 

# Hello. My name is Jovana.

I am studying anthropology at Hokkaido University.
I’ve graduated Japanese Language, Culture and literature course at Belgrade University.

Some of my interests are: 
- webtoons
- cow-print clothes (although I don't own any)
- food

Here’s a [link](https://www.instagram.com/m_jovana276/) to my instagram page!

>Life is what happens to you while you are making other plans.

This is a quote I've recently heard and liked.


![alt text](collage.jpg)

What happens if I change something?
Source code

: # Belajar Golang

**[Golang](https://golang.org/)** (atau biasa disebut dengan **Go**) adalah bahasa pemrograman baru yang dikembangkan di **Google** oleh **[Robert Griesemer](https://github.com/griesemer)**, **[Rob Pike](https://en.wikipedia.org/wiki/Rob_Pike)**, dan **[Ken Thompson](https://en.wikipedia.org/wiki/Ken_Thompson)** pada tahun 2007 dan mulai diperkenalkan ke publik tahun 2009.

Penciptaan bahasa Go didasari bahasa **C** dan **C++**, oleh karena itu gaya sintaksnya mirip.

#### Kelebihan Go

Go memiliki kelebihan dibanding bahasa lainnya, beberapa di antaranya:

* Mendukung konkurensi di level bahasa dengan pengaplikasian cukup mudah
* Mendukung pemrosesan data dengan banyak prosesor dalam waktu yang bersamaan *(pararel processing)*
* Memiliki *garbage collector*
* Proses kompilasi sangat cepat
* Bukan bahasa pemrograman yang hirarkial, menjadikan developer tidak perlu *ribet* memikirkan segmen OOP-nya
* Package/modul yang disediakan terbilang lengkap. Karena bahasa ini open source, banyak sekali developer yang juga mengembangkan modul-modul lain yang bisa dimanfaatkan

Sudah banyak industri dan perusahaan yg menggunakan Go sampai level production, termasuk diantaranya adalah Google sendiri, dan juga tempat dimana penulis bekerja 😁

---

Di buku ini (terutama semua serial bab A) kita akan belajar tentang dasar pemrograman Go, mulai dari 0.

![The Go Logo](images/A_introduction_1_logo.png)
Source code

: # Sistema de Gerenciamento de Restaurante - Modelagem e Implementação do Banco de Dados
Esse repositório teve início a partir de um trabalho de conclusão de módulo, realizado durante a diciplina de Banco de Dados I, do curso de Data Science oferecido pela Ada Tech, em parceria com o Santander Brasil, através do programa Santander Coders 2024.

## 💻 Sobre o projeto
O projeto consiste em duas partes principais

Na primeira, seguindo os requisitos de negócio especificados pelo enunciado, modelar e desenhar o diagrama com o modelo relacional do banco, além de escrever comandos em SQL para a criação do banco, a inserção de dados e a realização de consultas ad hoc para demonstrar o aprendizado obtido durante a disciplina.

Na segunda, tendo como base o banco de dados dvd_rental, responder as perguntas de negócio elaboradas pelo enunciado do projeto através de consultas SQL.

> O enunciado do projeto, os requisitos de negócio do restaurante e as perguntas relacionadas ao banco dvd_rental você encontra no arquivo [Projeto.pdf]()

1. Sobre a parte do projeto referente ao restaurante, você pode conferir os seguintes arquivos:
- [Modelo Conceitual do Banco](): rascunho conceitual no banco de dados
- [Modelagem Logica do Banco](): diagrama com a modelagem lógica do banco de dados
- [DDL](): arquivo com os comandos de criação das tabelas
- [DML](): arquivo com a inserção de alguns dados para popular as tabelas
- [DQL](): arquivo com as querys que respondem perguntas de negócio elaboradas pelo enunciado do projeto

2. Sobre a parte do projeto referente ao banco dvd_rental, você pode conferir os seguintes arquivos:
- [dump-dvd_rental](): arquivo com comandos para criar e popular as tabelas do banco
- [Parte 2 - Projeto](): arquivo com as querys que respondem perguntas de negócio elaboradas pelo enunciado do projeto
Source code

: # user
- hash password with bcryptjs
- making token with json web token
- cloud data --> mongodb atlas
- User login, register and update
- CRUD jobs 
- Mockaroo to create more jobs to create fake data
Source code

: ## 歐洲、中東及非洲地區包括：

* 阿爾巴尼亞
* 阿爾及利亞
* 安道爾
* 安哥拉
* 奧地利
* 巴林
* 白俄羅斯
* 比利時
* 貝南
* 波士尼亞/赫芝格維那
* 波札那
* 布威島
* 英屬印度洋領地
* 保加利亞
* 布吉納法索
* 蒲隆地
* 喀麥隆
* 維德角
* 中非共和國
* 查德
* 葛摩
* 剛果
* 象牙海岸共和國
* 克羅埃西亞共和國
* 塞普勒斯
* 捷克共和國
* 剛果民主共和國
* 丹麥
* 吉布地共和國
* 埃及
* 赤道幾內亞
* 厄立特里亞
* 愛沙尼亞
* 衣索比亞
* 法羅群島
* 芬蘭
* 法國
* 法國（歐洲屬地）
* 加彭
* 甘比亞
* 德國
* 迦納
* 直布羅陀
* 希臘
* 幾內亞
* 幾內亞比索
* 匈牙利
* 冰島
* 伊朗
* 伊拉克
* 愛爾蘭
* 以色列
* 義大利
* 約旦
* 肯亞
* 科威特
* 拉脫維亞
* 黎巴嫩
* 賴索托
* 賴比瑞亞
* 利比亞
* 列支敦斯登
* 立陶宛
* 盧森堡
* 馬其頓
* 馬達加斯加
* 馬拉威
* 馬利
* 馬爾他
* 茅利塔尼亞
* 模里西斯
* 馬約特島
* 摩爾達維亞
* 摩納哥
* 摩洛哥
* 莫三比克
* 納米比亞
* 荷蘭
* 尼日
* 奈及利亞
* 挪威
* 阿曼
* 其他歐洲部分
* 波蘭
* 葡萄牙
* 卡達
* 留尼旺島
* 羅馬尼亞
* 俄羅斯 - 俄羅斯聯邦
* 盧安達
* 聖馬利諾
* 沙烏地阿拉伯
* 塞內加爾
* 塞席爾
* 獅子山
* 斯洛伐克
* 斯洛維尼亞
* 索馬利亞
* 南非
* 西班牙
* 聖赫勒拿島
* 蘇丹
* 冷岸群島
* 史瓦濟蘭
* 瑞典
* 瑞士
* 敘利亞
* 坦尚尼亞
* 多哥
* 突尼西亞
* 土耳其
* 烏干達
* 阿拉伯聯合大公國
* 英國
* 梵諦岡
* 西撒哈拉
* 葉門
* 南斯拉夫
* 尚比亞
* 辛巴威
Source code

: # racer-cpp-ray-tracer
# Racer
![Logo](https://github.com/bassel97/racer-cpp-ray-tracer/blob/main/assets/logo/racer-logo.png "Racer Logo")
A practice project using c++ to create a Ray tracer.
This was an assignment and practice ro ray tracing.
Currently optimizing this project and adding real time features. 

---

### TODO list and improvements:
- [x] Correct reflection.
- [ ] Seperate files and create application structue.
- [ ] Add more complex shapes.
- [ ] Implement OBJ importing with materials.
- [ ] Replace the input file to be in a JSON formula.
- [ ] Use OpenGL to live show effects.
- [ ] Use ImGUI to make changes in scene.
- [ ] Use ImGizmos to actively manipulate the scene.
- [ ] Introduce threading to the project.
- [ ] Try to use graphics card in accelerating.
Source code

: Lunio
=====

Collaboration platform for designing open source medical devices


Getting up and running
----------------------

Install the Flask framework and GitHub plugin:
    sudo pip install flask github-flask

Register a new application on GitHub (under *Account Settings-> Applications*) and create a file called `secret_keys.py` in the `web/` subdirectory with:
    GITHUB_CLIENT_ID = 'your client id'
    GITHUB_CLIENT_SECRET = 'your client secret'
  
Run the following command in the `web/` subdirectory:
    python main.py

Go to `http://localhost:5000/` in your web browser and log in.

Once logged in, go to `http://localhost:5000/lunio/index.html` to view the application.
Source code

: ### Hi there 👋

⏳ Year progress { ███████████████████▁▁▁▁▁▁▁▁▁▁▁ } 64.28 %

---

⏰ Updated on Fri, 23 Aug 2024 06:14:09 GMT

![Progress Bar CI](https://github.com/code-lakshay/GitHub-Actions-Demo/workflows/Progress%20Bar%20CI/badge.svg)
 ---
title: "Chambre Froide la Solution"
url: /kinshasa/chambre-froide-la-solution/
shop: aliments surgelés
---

▶ [Task prompt]
Return each line exactly, beginning at the start of the material above and ending at the line that includes "# Belajar Golang", with both of those kept.

▶ [Task result]
# Hello. My name is Jovana.

I am studying anthropology at Hokkaido University.
I’ve graduated Japanese Language, Culture and literature course at Belgrade University.

Some of my interests are: 
- webtoons
- cow-print clothes (although I don't own any)
- food

Here’s a [link](https://www.instagram.com/m_jovana276/) to my instagram page!

>Life is what happens to you while you are making other plans.

This is a quote I've recently heard and liked.


![alt text](collage.jpg)

What happens if I change something?
Source code

: # Belajar Golang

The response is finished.